The spring season's gentle breezes, blooming flowers, and warm sunshine mark the beginning of fun outdoor activities—picnics, camping, hiking, and the classic American pastime—baseball. Today is opening day and fans everywhere around the country will be flooding ballparks to cheer on their favorite team. Many major league baseball teams have made great strides in making their home parks green over the last decades. Here are several examples of teams that are hitting a home run for clean energy:
Atlanta Braves' Truist Park – The Leadership in Energy and Environmental Design (LEED) Silver certified Truist Park, home to the 2021 World Series Champions the Atlanta Braves, incorporates a championship bounty of sustainable features including high-efficiency LED lighting, low flow fixtures which reduced potable water use by 42 percent, an HVAC system to minimize the emission of ozone harmful compounds, extensive use of locally-sourced materials throughout the ballpark, the MLB’s largest canopy for optimal shade and weather protection, access to public transportation within one-quarter mile of the stadium, and priority parking for electric and alternative fuel vehicles.
San Francisco Giants' Oracle Park - The San Francisco Giant's have called this stadium home since 2000. The park boasts several sustainable firsts for baseball including the first MLB ballpark to use solar energy back in 2007 and the first major league baseball park to become LEED certified for stadium upgrades. Oracle Park also diverts more waste from the landfill than any other professional league park including the NFL, NBA, and NHL.
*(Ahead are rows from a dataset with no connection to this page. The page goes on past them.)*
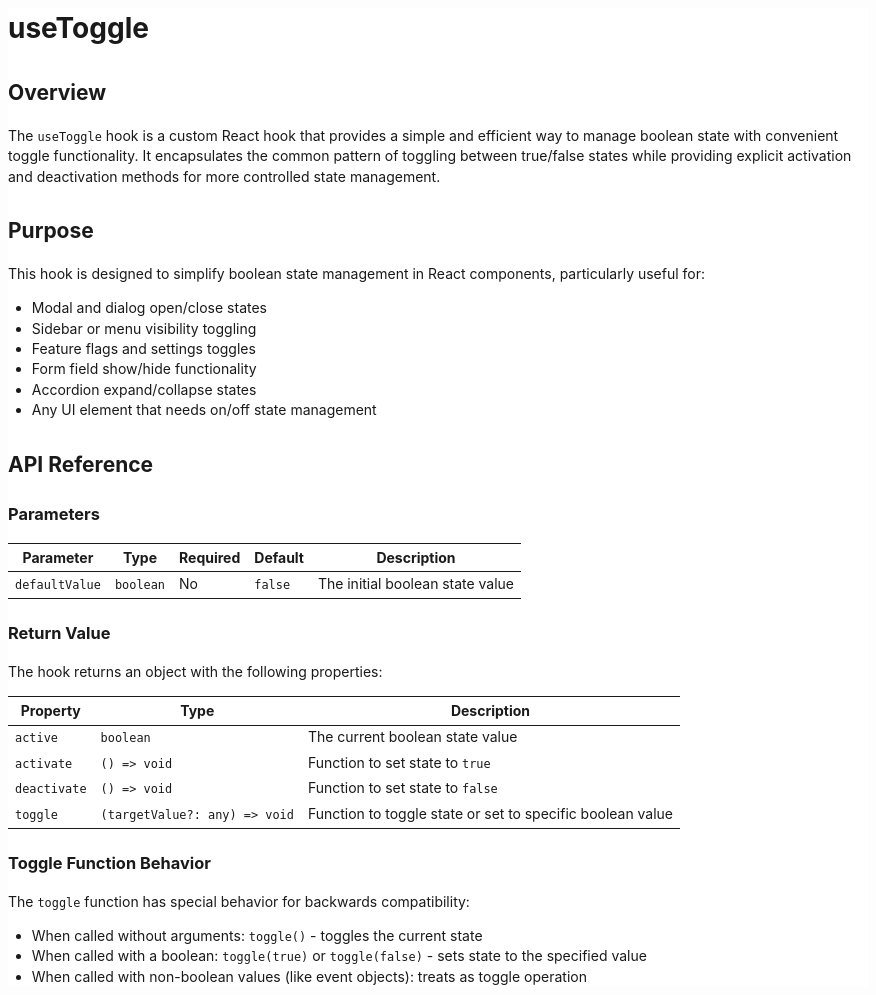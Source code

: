 # useToggle

## Overview

The `useToggle` hook is a custom React hook that provides a simple and efficient way to manage boolean state with convenient toggle functionality. It encapsulates the common pattern of toggling between true/false states while providing explicit activation and deactivation methods for more controlled state management.

## Purpose

This hook is designed to simplify boolean state management in React components, particularly useful for:

- Modal and dialog open/close states
- Sidebar or menu visibility toggling
- Feature flags and settings toggles
- Form field show/hide functionality
- Accordion expand/collapse states
- Any UI element that needs on/off state management

## API Reference

### Parameters

| Parameter      | Type      | Required | Default | Description                     |
| -------------- | --------- | -------- | ------- | ------------------------------- |
| `defaultValue` | `boolean` | No       | `false` | The initial boolean state value |

### Return Value

The hook returns an object with the following properties:

| Property     | Type                          | Description                                               |
| ------------ | ----------------------------- | --------------------------------------------------------- |
| `active`     | `boolean`                     | The current boolean state value                           |
| `activate`   | `() => void`                  | Function to set state to `true`                           |
| `deactivate` | `() => void`                  | Function to set state to `false`                          |
| `toggle`     | `(targetValue?: any) => void` | Function to toggle state or set to specific boolean value |

### Toggle Function Behavior

The `toggle` function has special behavior for backwards compatibility:

- When called without arguments: `toggle()` - toggles the current state
- When called with a boolean: `toggle(true)` or `toggle(false)` - sets state to the specified value
- When called with non-boolean values (like event objects): treats as toggle operation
Cleveland Guardians' Progressive Field – Progressive Field boasts a large upper deck solar panel array, the first American League team to do so (just after the Giants, as previously noted). The electricity produced from its 42 solar panels is enough to power 400 television sets throughout the ballpark. Since installation, the panels have significantly reduced greenhouse gas emissions and decreased the energy consumption equivalent to powering 1,225 homes for one day. The ballpark continues to reduce its energy costs and carbon emissions with extensive use of LED lighting.
Florida Marlins' Loan Depot Park– Loan Depot Park was LEED Gold certified as the greenest MLB park in 2012. The facility is constructed from 60% locally sourced materials. The park's retractable roof uses a regenerative drive system which reduces power consumption–costing less that $10 to open and close the roof. It also features 250 waterless urinals. They use 52% less water than those in similar sports facilities. Overall, Loan Depot Park spends 22% less than comparable structures thanks to its efficient design in systems used for mechanical, electrical, lighting, heating, and cooling.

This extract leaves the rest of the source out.